*** Records for this task ***
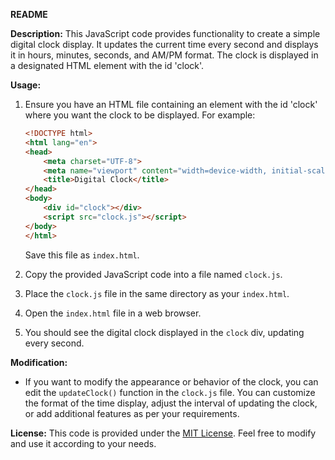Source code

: **README**

**Description:**
This JavaScript code provides functionality to create a simple digital clock display. It updates the current time every second and displays it in hours, minutes, seconds, and AM/PM format. The clock is displayed in a designated HTML element with the id 'clock'.

**Usage:**
1. Ensure you have an HTML file containing an element with the id 'clock' where you want the clock to be displayed. For example:
   ```html
   <!DOCTYPE html>
   <html lang="en">
   <head>
       <meta charset="UTF-8">
       <meta name="viewport" content="width=device-width, initial-scale=1.0">
       <title>Digital Clock</title>
   </head>
   <body>
       <div id="clock"></div>
       <script src="clock.js"></script>
   </body>
   </html>
   ```
   Save this file as `index.html`.

2. Copy the provided JavaScript code into a file named `clock.js`.

3. Place the `clock.js` file in the same directory as your `index.html`.

4. Open the `index.html` file in a web browser.

5. You should see the digital clock displayed in the `clock` div, updating every second.

**Modification:**
- If you want to modify the appearance or behavior of the clock, you can edit the `updateClock()` function in the `clock.js` file. You can customize the format of the time display, adjust the interval of updating the clock, or add additional features as per your requirements.

**License:**
This code is provided under the [MIT License](https://opensource.org/licenses/MIT). Feel free to modify and use it according to your needs.
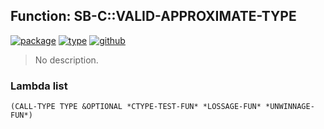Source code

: ## Function: SB-C::VALID-APPROXIMATE-TYPE
[![package](https://img.shields.io/badge/Package-SB--C-5f9ea0.svg?style=social&colorA=999999)](../) [![type](https://img.shields.io/badge/Type-Function-5f9ea0.svg?style=social&colorA=999999)](../#function) [![github](https://img.shields.io/badge/GitHub-View_the_source-5f9ea0.svg?style=social&colorA=999999&logo=github)](https://github.com/sbcl/sbcl/blob/master/src/compiler/ctype.lisp/) 

> No description.

### Lambda list
```
(CALL-TYPE TYPE &OPTIONAL *CTYPE-TEST-FUN* *LOSSAGE-FUN* *UNWINNAGE-FUN*)
```
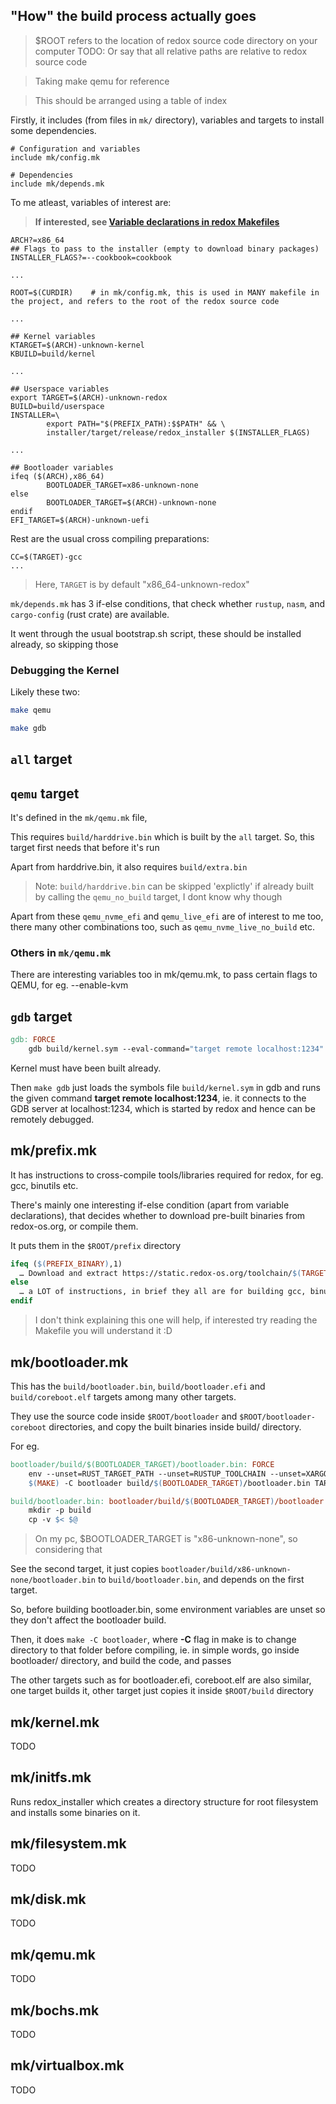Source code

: ## "How" the build process actually goes

> $ROOT refers to the location of redox source code directory on your computer
> TODO: Or say that all relative paths are relative to redox source code

> Taking make qemu for reference

> This should be arranged using a table of index

Firstly, it includes (from files in `mk/` directory), variables and targets to install some dependencies.

```
# Configuration and variables
include mk/config.mk

# Dependencies
include mk/depends.mk
```

To me atleast, variables of interest are:

> **If interested, see [Variable declarations in redox Makefiles](./variable-declarations.md)**

```
ARCH?=x86_64
## Flags to pass to the installer (empty to download binary packages)
INSTALLER_FLAGS?=--cookbook=cookbook

...

ROOT=$(CURDIR)    # in mk/config.mk, this is used in MANY makefile in the project, and refers to the root of the redox source code

...

## Kernel variables
KTARGET=$(ARCH)-unknown-kernel
KBUILD=build/kernel

...

## Userspace variables
export TARGET=$(ARCH)-unknown-redox
BUILD=build/userspace
INSTALLER=\
        export PATH="$(PREFIX_PATH):$$PATH" && \
        installer/target/release/redox_installer $(INSTALLER_FLAGS)

...

## Bootloader variables
ifeq ($(ARCH),x86_64)
        BOOTLOADER_TARGET=x86-unknown-none
else
        BOOTLOADER_TARGET=$(ARCH)-unknown-none
endif
EFI_TARGET=$(ARCH)-unknown-uefi
```

Rest are the usual cross compiling preparations:

```
CC=$(TARGET)-gcc
...
```

> Here, `TARGET` is by default "x86_64-unknown-redox"

`mk/depends.mk` has 3 if-else conditions, that check whether `rustup`, `nasm`, and `cargo-config` (rust crate) are available.

It went through the usual bootstrap.sh script, these should be installed already, so skipping those

### Debugging the Kernel

Likely these two:

```sh
make qemu

make gdb
```

## `all` target

## `qemu` target

It's defined in the `mk/qemu.mk` file, 

This requires `build/harddrive.bin` which is built by the `all` target. So, this target first needs that before it's run

Apart from harddrive.bin, it also requires `build/extra.bin`

> Note: `build/harddrive.bin` can be skipped 'explictly' if already built by calling the `qemu_no_build` target, I dont know why though

Apart from these `qemu_nvme_efi` and `qemu_live_efi` are of interest to me too, there many other combinations too, such as `qemu_nvme_live_no_build` etc.

### Others in `mk/qemu.mk`

There are interesting variables too in mk/qemu.mk, to pass certain flags to QEMU, for eg. --enable-kvm

## `gdb` target

```makefile
gdb: FORCE
	gdb build/kernel.sym --eval-command="target remote localhost:1234"
```

Kernel must have been built already.

Then `make gdb` just loads the symbols file `build/kernel.sym` in gdb and runs the given command **target remote localhost:1234**, ie. it connects to the GDB server at localhost:1234, which is started by redox and hence can be remotely debugged.

## mk/prefix.mk

It has instructions to cross-compile tools/libraries required for redox, for eg. gcc, binutils etc.

There's mainly one interesting if-else condition (apart from variable declarations), that decides whether to download pre-built binaries from redox-os.org, or compile them.

It puts them in the `$ROOT/prefix` directory

```makefile
ifeq ($(PREFIX_BINARY),1)
  … Download and extract https://static.redox-os.org/toolchain/$(TARGET)/relibc-install.tar.gz
else
  … a LOT of instructions, in brief they all are for building gcc, binutils, rust
endif
```

> I don't think explaining this one will help, if interested try reading the Makefile you will understand it :D

## mk/bootloader.mk

This has the `build/bootloader.bin`, `build/bootloader.efi` and `build/coreboot.elf` targets among many other targets.

They use the source code inside `$ROOT/bootloader` and `$ROOT/bootloader-coreboot` directories, and copy the built binaries inside build/ directory.

For eg.

```makefile
bootloader/build/$(BOOTLOADER_TARGET)/bootloader.bin: FORCE
	env --unset=RUST_TARGET_PATH --unset=RUSTUP_TOOLCHAIN --unset=XARGO_RUST_SRC \
	$(MAKE) -C bootloader build/$(BOOTLOADER_TARGET)/bootloader.bin TARGET=$(BOOTLOADER_TARGET)

build/bootloader.bin: bootloader/build/$(BOOTLOADER_TARGET)/bootloader.bin
	mkdir -p build
	cp -v $< $@
```

> On my pc, $BOOTLOADER_TARGET is "x86-unknown-none", so considering that

See the second target, it just copies `bootloader/build/x86-unknown-none/bootloader.bin` to `build/bootloader.bin`, and depends on the first target.

So, before building bootloader.bin, some environment variables are unset so they don't affect the bootloader build.

Then, it does `make -C bootloader`, where **-C** flag in make is to change directory to that folder before compiling, ie. in simple words, go inside bootloader/ directory, and build the code, and passes

The other targets such as for bootloader.efi, coreboot.elf are also similar, one target builds it, other target just copies it inside `$ROOT/build` directory

## mk/kernel.mk

TODO

## mk/initfs.mk

Runs redox_installer which creates a directory structure for root filesystem and installs some binaries on it.

## mk/filesystem.mk

TODO

## mk/disk.mk

TODO

## mk/qemu.mk

TODO

## mk/bochs.mk

TODO

## mk/virtualbox.mk

TODO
***
Prompt
Across all the entries, count the lines that contain the word "command" and give the number by itself.

Reply to the exercise
2